Hundstorfers Aktien steigen

Ein Mann mit Anzug und roter Brille hält einen Stift in der Hand.
Nun Seniorenkränzchen statt Megaschlacht um die Hofburg.

Die Absage Erwin Prölls ändert für die Bundespräsidentenwahl alles.

Wie die Wahl letztlich ausgegangen wäre oder jetzt ausgehen wird, kann man zwar nicht wissen, aber die Startvoraussetzungen sind nun völlig andere.

Pröll wäre als Favorit in die Wahl gegangen, die ÖVP hätte beste Chancen auf einen Sieg gehabt. Nun ist offen, wer in die Stichwahl kommt.

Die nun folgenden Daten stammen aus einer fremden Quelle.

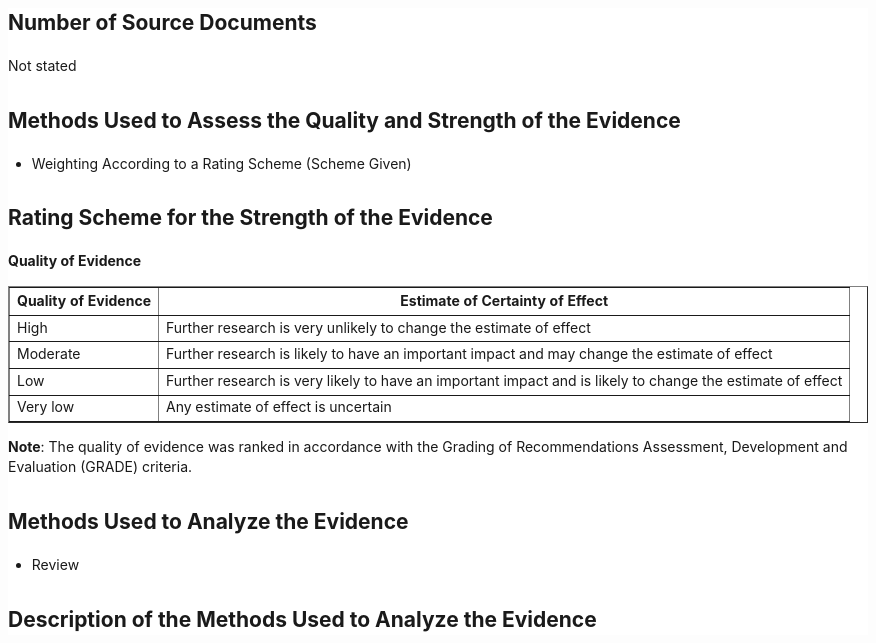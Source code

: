 ## Number of Source Documents



Not stated

## Methods Used to Assess the Quality and Strength of the Evidence

- Weighting According to a Rating Scheme (Scheme Given)

## Rating Scheme for the Strength of the Evidence

<div class="content_para"><p><strong>Quality of Evidence</strong></p>
<table border="1" cellspacing="3" cellpadding="5" summary="Table: Quality of Evidence">
    <thead>
        <tr>
            <th valign="top">Quality of Evidence</th>
            <th valign="top">Estimate of Certainty of Effect</th>
        </tr>
    </thead>
    <tbody>
        <tr>
            <td valign="top">High</td>
            <td valign="top">Further research is very unlikely to change the estimate of effect</td>
        </tr>
        <tr>
            <td valign="top">Moderate</td>
            <td valign="top">Further research is likely to have an important impact and may change the estimate of effect</td>
        </tr>
        <tr>
            <td valign="top">Low</td>
            <td valign="top">Further research is very likely to have an important impact and is likely to change the estimate of effect</td>
        </tr>
        <tr>
            <td valign="top">Very low</td>
            <td valign="top">Any estimate of effect is uncertain</td>
        </tr>
    </tbody>
</table>
<p class="Note"><strong>Note</strong>: The quality of evidence was ranked in accordance with the Grading of Recommendations Assessment, Development and Evaluation (GRADE) criteria.</p></div>

## Methods Used to Analyze the Evidence

- Review

## Description of the Methods Used to Analyze the Evidence
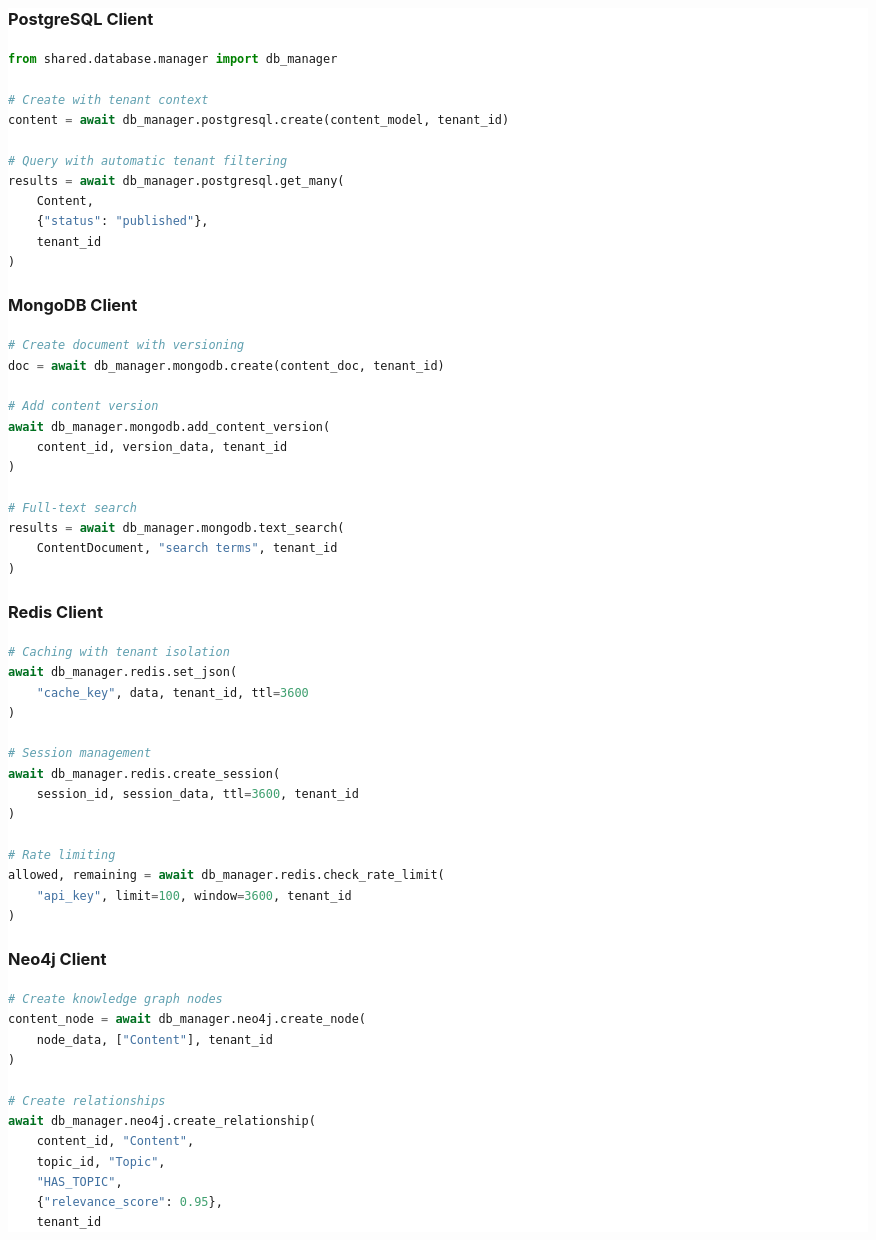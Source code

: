 ### PostgreSQL Client
```python
from shared.database.manager import db_manager

# Create with tenant context
content = await db_manager.postgresql.create(content_model, tenant_id)

# Query with automatic tenant filtering
results = await db_manager.postgresql.get_many(
    Content,
    {"status": "published"},
    tenant_id
)
```

### MongoDB Client
```python
# Create document with versioning
doc = await db_manager.mongodb.create(content_doc, tenant_id)

# Add content version
await db_manager.mongodb.add_content_version(
    content_id, version_data, tenant_id
)

# Full-text search
results = await db_manager.mongodb.text_search(
    ContentDocument, "search terms", tenant_id
)
```

### Redis Client
```python
# Caching with tenant isolation
await db_manager.redis.set_json(
    "cache_key", data, tenant_id, ttl=3600
)

# Session management
await db_manager.redis.create_session(
    session_id, session_data, ttl=3600, tenant_id
)

# Rate limiting
allowed, remaining = await db_manager.redis.check_rate_limit(
    "api_key", limit=100, window=3600, tenant_id
)
```

### Neo4j Client
```python
# Create knowledge graph nodes
content_node = await db_manager.neo4j.create_node(
    node_data, ["Content"], tenant_id
)

# Create relationships
await db_manager.neo4j.create_relationship(
    content_id, "Content",
    topic_id, "Topic",
    "HAS_TOPIC",
    {"relevance_score": 0.95},
    tenant_id
```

In der Konstellation Pröll/Alexander Van der Bellen hätte Rudolf Hundstorfer schlechte Karten gehabt. Für den SPÖ-Kandidaten wendet sich nun das Blatt. Niederösterreich ist bei Landeswahlen stets tiefschwarz, bei Bundeswahlen in der Regel rot. Selbst in der letzten ÖVP-Glanzzeit lag der rote Heinz Fischer bei der Hofburg-Wahl 2004 in Niederösterreich vor ÖVP-Kandidatin Benita Ferrero-Waldner.

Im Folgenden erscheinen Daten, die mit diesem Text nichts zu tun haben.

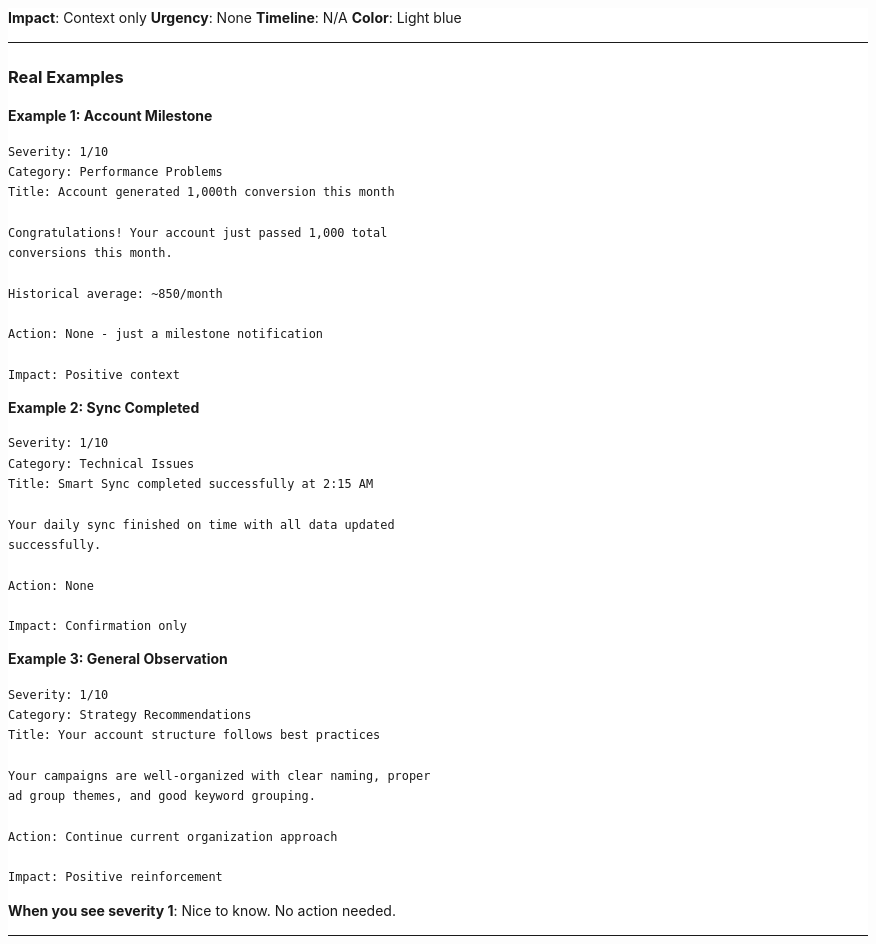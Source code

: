**Impact**: Context only
**Urgency**: None
**Timeline**: N/A
**Color**: Light blue

---

### Real Examples

**Example 1: Account Milestone**
```
Severity: 1/10
Category: Performance Problems
Title: Account generated 1,000th conversion this month

Congratulations! Your account just passed 1,000 total
conversions this month.

Historical average: ~850/month

Action: None - just a milestone notification

Impact: Positive context
```

**Example 2: Sync Completed**
```
Severity: 1/10
Category: Technical Issues
Title: Smart Sync completed successfully at 2:15 AM

Your daily sync finished on time with all data updated
successfully.

Action: None

Impact: Confirmation only
```

**Example 3: General Observation**
```
Severity: 1/10
Category: Strategy Recommendations
Title: Your account structure follows best practices

Your campaigns are well-organized with clear naming, proper
ad group themes, and good keyword grouping.

Action: Continue current organization approach

Impact: Positive reinforcement
```

**When you see severity 1**: Nice to know. No action needed.

---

Die Person Pröll hätte jedoch auch bei der Bundeswahl in Niederösterreich abgeräumt. Nun wird in diesem 1,3-Millionen-Wähler-Reservoir für Hundstorfer Potenzial frei. Pröll wäre als "starker Mann" auch bei einfachen Leuten in Gemeindebauten gut angekommen – auf diesem Feld wird nun ebenfalls mehr Platz für Hundstorfer.

Diese Wähler sind zwar auch FPÖ-affin, aber in der Hofburg wollen viele keinen blauen Rabauken und sind für andere Kandidaten gewinnbar. Die SPÖ wird dies versuchen, indem sie nun die strategische Positionierung Hundstorfers ändert und den Fokus auf Restriktion bei Wirtschaftsflüchtlingen legt.

Der Rückzug Prölls ändert auch den Wahlkampf. Pröll wäre mit einer perfekten Kampagne, praller Kassa und einem konfrontativen Programm in die Wahl gezogen: als starker Mann gegen eine schwache Regierung. Und da hätte er sich Kanzler Werner Faymann als Reibebaum heraus gepickt.

Die SPÖ war darauf gefasst und hat Material gegen Pröll für Gegenschläge gesammelt. "Wir hätten nicht die zweite Backe hin gehalten", bestätigen SPÖ-Kreise.

Pröll wäre seinerseits von den Grünen als Reibebaum im Wahlkampf benutzt worden. Sie wollten ihn als cholerischen Despoten darstellen und haben bereits begonnen, Niederösterreichs blühende Kulturlandschaft mit Haiders abgewrackter Wörtherseebühne in einen Topf zu werfen. Vielleicht war dies mit ein Beweggrund für Prölls Absage – dass er "sein Lebenswerk", wie er sagt, keiner Schlammschlacht aussetzen wollte.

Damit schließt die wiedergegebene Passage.